Bu yapılanlar Almanya'nın yaptığı ilk skandal değil. 15 Temmuz'dan sonra Almanya'da düzenlenen demokrasi mitingine Cumhurbaşkanımızın telekonferansla bağlanmasına izin verilmedi. Ondan kısa bir süre önce ise, terör örgütü liderlerinden Murat Karayılan'a bu izin verilmişti. Yani Almanya, "bizde teröre özgürlük var ama müttefik devlet dediğimiz devletin yöneticilerine bu özgürlük yok" dedi. Yıllar önce Mehmet Akif, İstiklal Marşımızda "medeniyet dediğin tek dişi kalmış canavar" diyerek durumu resmetmişti. Bugün ortaya çıkan manzara, Akif'in ne kadar haklı olduğunu gösteriyor.
Almanya'nın bu skandal kararları, Türkiye'nin küresel bir operasyonla karşı karşıya olduğunu ortaya koymuştur. Büyüyen, güçlenen, oyun kurucu olan bir ülkeden rahatsızlık duyuyorlar. Masada Türkiye'nin olmasını istemiyorlar. Çünkü küresel çetelere teslim olmayan ülkesini gururla ileriye taşıyan bir ülke ve lider var. Bundan son derece rahatsızlar. Onların rahatsızlığı bizim doğru yolda olduğumuzu gösteriyor. Bu yoldan da kimse bizi alıkoyamayacak.
KARARSIZ SEÇMEN "EVET"E DÖNÜYOR
Anket şirketleri kafa karıştıran sonuçlar yayınlıyor. Sizin referandum öngörünüz ne?
Seçim kampanyası başladıktan sonra anketlerin AK Parti lehine yükseldiğine bütün seçim dönemlerinde şahit olduk. Dolayısıyla şu an ortaya atılan oranların birçok bakımdan gerçeği yansıtmadığını söyleyebilirim. Bunun dışında gün geçtikçe "kararsız" olarak ifade edilen seçmenin "evet"e doğru yol aldığı da kamuoyu araştırmacıları tarafından dile getiriliyor.
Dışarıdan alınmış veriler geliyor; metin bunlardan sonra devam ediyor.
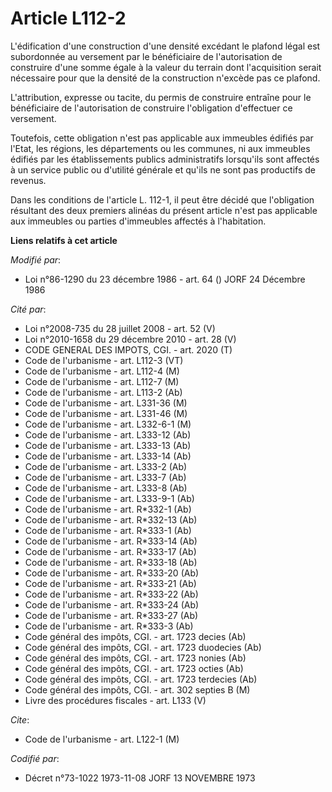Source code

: # Article L112-2

L'édification d'une construction d'une densité excédant le plafond légal est subordonnée au versement par le bénéficiaire de
l'autorisation de construire d'une somme égale à la valeur du terrain dont l'acquisition serait nécessaire pour que la
densité de la construction n'excède pas ce plafond.

L'attribution, expresse ou tacite, du permis de construire entraîne pour le bénéficiaire de l'autorisation de construire
l'obligation d'effectuer ce versement.

Toutefois, cette obligation n'est pas applicable aux immeubles édifiés par l'Etat, les régions, les départements ou les
communes, ni aux immeubles édifiés par les établissements publics administratifs lorsqu'ils sont affectés à un service public
ou d'utilité générale et qu'ils ne sont pas productifs de revenus.

Dans les conditions de l'article L. 112-1, il peut être décidé que l'obligation résultant des deux premiers alinéas du
présent article n'est pas applicable aux immeubles ou parties d'immeubles affectés à l'habitation.

**Liens relatifs à cet article**

_Modifié par_:

  - Loi n°86-1290 du 23 décembre 1986 - art. 64 () JORF 24 Décembre 1986

_Cité par_:

  - Loi n°2008-735 du 28 juillet 2008 - art. 52 (V)
  - Loi n°2010-1658 du 29 décembre 2010 - art. 28 (V)
  - CODE GENERAL DES IMPOTS, CGI. - art. 2020 (T)
  - Code de l'urbanisme - art. L112-3 (VT)
  - Code de l'urbanisme - art. L112-4 (M)
  - Code de l'urbanisme - art. L112-7 (M)
  - Code de l'urbanisme - art. L113-2 (Ab)
  - Code de l'urbanisme - art. L331-36 (M)
  - Code de l'urbanisme - art. L331-46 (M)
  - Code de l'urbanisme - art. L332-6-1 (M)
  - Code de l'urbanisme - art. L333-12 (Ab)
  - Code de l'urbanisme - art. L333-13 (Ab)
  - Code de l'urbanisme - art. L333-14 (Ab)
  - Code de l'urbanisme - art. L333-2 (Ab)
  - Code de l'urbanisme - art. L333-7 (Ab)
  - Code de l'urbanisme - art. L333-8 (Ab)
  - Code de l'urbanisme - art. L333-9-1 (Ab)
  - Code de l'urbanisme - art. R*332-1 (Ab)
  - Code de l'urbanisme - art. R*332-13 (Ab)
  - Code de l'urbanisme - art. R*333-1 (Ab)
  - Code de l'urbanisme - art. R*333-14 (Ab)
  - Code de l'urbanisme - art. R*333-17 (Ab)
  - Code de l'urbanisme - art. R*333-18 (Ab)
  - Code de l'urbanisme - art. R*333-20 (Ab)
  - Code de l'urbanisme - art. R*333-21 (Ab)
  - Code de l'urbanisme - art. R*333-22 (Ab)
  - Code de l'urbanisme - art. R*333-24 (Ab)
  - Code de l'urbanisme - art. R*333-27 (Ab)
  - Code de l'urbanisme - art. R*333-3 (Ab)
  - Code général des impôts, CGI. - art. 1723 decies (Ab)
  - Code général des impôts, CGI. - art. 1723 duodecies (Ab)
  - Code général des impôts, CGI. - art. 1723 nonies (Ab)
  - Code général des impôts, CGI. - art. 1723 octies (Ab)
  - Code général des impôts, CGI. - art. 1723 terdecies (Ab)
  - Code général des impôts, CGI. - art. 302 septies B (M)
  - Livre des procédures fiscales - art. L133 (V)

_Cite_:

  - Code de l'urbanisme - art. L122-1 (M)

_Codifié par_:

  - Décret n°73-1022 1973-11-08 JORF 13 NOVEMBRE 1973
Çünkü hayır cephesinin bütün argümanlarının anayasa paketinin içeriğiyle ilgili olmadığını, yalanlardan ibaret olduğunu kararsız seçmenler görüyor. 2010 anayasa değişikliği referandumuna göre daha avantajlı bir durumdayız. O zaman evet diyen tek siyasi partiydik ve %58 oranında evet çıktı. Şu anda ise, evet diyen iki partiyiz. Dolayısıyla bu oranın üzerine çıkacağımızı düşünüyorum.